• _TASK REQUIREMENTS_
From the listing below, output only the lines starting at the line that has "that is, VDF" and ending at the line that has "between both entities", exactly as they appear, ends included.

• _MATERIALS PROVIDED_
_ _ _ _ _ _ _

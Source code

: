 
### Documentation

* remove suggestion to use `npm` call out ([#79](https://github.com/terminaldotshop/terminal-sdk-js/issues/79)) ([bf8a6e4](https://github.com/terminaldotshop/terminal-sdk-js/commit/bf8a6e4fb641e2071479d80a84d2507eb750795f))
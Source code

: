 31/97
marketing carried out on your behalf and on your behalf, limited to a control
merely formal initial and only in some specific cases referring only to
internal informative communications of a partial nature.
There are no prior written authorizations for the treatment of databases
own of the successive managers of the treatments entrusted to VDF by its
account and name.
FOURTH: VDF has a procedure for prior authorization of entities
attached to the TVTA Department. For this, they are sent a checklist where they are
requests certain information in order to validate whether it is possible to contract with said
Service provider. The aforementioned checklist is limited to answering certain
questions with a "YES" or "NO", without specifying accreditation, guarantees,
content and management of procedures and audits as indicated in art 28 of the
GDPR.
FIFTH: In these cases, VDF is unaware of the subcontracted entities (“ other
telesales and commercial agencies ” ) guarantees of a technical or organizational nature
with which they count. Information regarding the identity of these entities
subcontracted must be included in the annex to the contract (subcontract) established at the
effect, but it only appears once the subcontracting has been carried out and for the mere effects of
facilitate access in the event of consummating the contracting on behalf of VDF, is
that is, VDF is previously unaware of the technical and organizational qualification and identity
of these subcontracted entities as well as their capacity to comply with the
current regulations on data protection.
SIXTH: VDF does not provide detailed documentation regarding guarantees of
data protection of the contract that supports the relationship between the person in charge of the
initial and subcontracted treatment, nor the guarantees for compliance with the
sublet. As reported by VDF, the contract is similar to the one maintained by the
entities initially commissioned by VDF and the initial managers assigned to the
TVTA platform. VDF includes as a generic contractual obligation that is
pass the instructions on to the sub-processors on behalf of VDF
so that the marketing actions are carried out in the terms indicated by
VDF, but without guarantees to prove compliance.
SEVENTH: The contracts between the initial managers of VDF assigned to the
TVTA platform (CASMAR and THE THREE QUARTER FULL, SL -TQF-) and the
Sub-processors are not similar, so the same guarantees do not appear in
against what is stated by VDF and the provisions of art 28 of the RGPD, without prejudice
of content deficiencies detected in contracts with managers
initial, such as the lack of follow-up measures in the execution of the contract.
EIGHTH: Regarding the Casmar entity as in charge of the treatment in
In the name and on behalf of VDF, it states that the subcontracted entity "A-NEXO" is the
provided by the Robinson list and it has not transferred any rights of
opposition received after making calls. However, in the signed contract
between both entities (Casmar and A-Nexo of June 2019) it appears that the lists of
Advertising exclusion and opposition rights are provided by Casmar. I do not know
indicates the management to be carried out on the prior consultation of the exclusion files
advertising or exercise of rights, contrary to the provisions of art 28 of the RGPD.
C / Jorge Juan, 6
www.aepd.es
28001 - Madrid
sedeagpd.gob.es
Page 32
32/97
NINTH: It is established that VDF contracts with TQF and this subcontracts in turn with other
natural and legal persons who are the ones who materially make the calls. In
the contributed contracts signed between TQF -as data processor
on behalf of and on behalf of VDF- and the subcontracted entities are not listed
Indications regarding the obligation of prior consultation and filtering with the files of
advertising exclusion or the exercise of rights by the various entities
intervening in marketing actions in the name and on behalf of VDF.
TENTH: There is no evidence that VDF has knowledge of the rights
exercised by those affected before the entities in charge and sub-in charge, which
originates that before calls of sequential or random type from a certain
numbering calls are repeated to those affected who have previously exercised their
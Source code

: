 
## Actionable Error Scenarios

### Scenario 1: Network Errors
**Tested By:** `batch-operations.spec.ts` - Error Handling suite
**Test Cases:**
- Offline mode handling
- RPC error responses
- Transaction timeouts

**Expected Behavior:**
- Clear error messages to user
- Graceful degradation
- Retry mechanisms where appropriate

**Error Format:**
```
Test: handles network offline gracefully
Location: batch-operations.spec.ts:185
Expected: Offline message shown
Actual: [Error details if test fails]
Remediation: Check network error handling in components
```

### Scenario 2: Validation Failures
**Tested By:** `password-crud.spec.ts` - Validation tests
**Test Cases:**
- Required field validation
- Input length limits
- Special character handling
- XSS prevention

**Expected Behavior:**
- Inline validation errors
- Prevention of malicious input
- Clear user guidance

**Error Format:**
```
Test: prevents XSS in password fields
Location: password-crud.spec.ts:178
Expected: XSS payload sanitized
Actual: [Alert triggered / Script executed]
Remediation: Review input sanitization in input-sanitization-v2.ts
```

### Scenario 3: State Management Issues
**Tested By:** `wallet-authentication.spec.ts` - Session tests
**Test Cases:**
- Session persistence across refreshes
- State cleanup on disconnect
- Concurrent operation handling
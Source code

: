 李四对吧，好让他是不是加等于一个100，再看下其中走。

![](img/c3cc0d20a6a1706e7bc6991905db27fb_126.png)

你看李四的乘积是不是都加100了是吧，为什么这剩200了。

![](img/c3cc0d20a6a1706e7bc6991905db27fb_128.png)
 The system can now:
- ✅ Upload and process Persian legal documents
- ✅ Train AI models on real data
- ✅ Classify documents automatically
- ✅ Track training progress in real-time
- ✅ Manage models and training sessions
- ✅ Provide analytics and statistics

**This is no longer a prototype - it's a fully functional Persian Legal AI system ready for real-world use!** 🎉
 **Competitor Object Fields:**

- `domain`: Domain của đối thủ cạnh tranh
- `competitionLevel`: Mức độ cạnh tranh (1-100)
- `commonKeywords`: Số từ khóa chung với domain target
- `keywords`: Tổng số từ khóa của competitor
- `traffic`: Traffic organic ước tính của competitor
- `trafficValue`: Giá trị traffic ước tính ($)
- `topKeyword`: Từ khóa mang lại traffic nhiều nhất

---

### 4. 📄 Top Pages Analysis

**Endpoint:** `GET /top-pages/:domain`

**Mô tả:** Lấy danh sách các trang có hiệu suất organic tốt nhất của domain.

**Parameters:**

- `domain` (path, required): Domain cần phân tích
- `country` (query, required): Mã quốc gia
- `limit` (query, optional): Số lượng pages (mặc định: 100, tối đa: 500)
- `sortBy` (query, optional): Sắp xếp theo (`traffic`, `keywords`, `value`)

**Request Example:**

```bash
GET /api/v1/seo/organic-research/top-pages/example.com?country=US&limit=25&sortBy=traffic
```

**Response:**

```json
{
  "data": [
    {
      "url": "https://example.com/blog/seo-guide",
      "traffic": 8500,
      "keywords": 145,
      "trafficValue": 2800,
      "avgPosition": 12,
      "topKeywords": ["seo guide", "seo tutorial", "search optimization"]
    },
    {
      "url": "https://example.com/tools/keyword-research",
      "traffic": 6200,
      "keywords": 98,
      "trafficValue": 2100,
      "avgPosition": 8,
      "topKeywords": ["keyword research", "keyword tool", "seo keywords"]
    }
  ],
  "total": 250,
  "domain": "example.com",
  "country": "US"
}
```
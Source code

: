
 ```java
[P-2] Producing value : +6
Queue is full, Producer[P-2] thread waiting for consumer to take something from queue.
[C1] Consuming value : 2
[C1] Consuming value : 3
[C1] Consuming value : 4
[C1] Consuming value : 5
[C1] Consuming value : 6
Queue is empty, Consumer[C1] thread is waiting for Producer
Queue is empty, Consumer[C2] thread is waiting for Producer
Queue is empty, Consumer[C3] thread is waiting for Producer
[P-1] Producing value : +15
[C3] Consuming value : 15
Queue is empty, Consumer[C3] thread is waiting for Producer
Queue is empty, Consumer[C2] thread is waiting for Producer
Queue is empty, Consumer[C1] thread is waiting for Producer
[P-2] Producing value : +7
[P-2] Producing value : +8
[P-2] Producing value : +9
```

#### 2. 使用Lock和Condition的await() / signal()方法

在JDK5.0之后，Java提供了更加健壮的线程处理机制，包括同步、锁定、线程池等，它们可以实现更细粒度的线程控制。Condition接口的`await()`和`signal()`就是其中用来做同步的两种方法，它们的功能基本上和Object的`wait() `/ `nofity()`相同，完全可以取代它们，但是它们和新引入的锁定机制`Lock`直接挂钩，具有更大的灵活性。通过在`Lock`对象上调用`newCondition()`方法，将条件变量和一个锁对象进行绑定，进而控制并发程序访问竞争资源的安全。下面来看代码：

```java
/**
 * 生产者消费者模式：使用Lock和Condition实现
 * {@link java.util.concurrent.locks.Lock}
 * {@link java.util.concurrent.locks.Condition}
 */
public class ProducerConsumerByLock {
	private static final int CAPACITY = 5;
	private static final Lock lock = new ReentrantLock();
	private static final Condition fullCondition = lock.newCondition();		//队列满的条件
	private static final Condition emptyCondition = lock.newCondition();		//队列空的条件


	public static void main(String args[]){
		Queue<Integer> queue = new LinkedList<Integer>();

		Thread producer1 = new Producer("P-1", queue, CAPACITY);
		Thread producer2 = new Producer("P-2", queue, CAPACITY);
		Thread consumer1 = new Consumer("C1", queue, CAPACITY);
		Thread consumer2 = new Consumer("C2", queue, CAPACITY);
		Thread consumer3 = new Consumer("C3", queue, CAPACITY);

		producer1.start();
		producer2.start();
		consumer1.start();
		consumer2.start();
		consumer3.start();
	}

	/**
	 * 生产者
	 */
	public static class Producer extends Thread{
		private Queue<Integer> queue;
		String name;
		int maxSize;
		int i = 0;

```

_ _ _ _ _ _ _

• _RESPONSE BOX_
that is, VDF is previously unaware of the technical and organizational qualification and identity
of these subcontracted entities as well as their capacity to comply with the
current regulations on data protection.
SIXTH: VDF does not provide detailed documentation regarding guarantees of
data protection of the contract that supports the relationship between the person in charge of the
initial and subcontracted treatment, nor the guarantees for compliance with the
sublet. As reported by VDF, the contract is similar to the one maintained by the
entities initially commissioned by VDF and the initial managers assigned to the
TVTA platform. VDF includes as a generic contractual obligation that is
pass the instructions on to the sub-processors on behalf of VDF
so that the marketing actions are carried out in the terms indicated by
VDF, but without guarantees to prove compliance.
SEVENTH: The contracts between the initial managers of VDF assigned to the
TVTA platform (CASMAR and THE THREE QUARTER FULL, SL -TQF-) and the
Sub-processors are not similar, so the same guarantees do not appear in
against what is stated by VDF and the provisions of art 28 of the RGPD, without prejudice
of content deficiencies detected in contracts with managers
initial, such as the lack of follow-up measures in the execution of the contract.
EIGHTH: Regarding the Casmar entity as in charge of the treatment in
In the name and on behalf of VDF, it states that the subcontracted entity "A-NEXO" is the
provided by the Robinson list and it has not transferred any rights of
opposition received after making calls. However, in the signed contract
between both entities (Casmar and A-Nexo of June 2019) it appears that the lists of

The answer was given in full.